Ты не туда нас привез! возмутился старик. Я уже двадцать лет сюда приезжаю, меня не обманешь! Вон то место! Он ткнул пальцем в вереницу лодок на берегу.
Тоже мне, полицейский без формы! с отвращением проворчал лодочник, но все-таки заработал веслами и подплыл к указанному месту.
Там уже купалось несколько человек: вода была им по пояс. Плеск и напевы купающихся сливались со звоном храмового колокола. В мутной воде плавали бархатцы и лепестки роз, размокшие листовки, солома, обертки от спичечных коробков цвета индиго и пустые свертки из листьев.

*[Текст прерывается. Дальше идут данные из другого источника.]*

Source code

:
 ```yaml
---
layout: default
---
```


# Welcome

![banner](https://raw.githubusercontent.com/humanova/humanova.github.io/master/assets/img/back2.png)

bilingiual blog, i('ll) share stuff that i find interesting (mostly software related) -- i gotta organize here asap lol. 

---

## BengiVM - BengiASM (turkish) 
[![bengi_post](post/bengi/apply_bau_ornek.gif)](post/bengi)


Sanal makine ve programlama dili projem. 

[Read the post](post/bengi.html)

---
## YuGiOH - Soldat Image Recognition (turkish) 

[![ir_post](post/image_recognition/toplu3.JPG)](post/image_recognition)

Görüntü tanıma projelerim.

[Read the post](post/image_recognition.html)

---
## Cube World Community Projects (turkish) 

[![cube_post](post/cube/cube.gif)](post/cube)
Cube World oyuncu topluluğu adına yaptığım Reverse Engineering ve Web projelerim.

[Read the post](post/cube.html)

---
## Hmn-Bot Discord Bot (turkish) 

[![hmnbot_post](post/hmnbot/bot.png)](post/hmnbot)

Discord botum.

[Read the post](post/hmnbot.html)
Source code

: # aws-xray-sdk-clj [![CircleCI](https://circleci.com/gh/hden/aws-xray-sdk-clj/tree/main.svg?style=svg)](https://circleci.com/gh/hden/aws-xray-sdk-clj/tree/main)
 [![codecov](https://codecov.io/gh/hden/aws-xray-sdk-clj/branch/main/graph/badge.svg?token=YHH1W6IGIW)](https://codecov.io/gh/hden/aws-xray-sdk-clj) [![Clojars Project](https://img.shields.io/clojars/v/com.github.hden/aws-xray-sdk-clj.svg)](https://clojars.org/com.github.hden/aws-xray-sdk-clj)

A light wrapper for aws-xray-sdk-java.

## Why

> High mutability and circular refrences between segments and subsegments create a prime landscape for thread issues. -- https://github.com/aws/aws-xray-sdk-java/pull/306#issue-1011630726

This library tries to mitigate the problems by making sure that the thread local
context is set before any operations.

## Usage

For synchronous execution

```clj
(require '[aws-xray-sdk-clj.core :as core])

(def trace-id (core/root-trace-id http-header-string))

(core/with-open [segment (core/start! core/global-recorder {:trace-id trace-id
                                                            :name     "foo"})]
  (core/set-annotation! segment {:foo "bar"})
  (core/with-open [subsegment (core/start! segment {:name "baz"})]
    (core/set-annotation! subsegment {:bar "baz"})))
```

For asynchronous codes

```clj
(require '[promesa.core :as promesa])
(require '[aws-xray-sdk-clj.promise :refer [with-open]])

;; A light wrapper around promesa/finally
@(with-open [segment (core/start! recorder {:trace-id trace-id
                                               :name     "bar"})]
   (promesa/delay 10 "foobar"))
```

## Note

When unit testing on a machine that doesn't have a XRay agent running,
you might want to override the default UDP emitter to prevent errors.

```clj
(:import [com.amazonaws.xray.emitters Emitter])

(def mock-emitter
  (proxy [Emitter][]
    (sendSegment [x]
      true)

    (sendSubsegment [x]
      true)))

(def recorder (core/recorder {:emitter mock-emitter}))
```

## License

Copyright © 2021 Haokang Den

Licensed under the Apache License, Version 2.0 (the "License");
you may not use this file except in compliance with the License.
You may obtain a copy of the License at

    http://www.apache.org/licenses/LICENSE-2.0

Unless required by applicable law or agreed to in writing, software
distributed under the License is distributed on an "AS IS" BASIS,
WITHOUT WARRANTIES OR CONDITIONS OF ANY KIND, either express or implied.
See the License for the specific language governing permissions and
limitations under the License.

Старик разделся до лунги, явив миру священный шнур, протянувшийся от левого плеча до правого бедра, и принялся еще громче призывать паломников к купанию.
Хана ло, хана ло![50] вопил он, от волнения путая местами согласные.
Дипанкар разделся до нижнего белья и прыгнул в воду.
Вода не показалась ему чистой, но он все же поплескался в ней минуту-другую. По какой-то неясной причине самое священное из мест для омовений увиделось ему не таким привлекательным, как то, куда пытался пристать лодочник. Там ему даже хотелось нырнуть в воду с головой. Старик, впрочем, был вне себя от счастья и восторга. Он присел на корточки, чтобы целиком оказаться в воде, набрал ее в ладони и выпил, как можно более низким голосом и как можно чаще твердя: «Хари Ом!» Остальные паломники вели себя примерно так же. Мужчины и женщины радовались прикосновениям священной Ганги, как младенцы радуются материнским ласкам, и кричали: «Ганга Мата ки джаи!»[51]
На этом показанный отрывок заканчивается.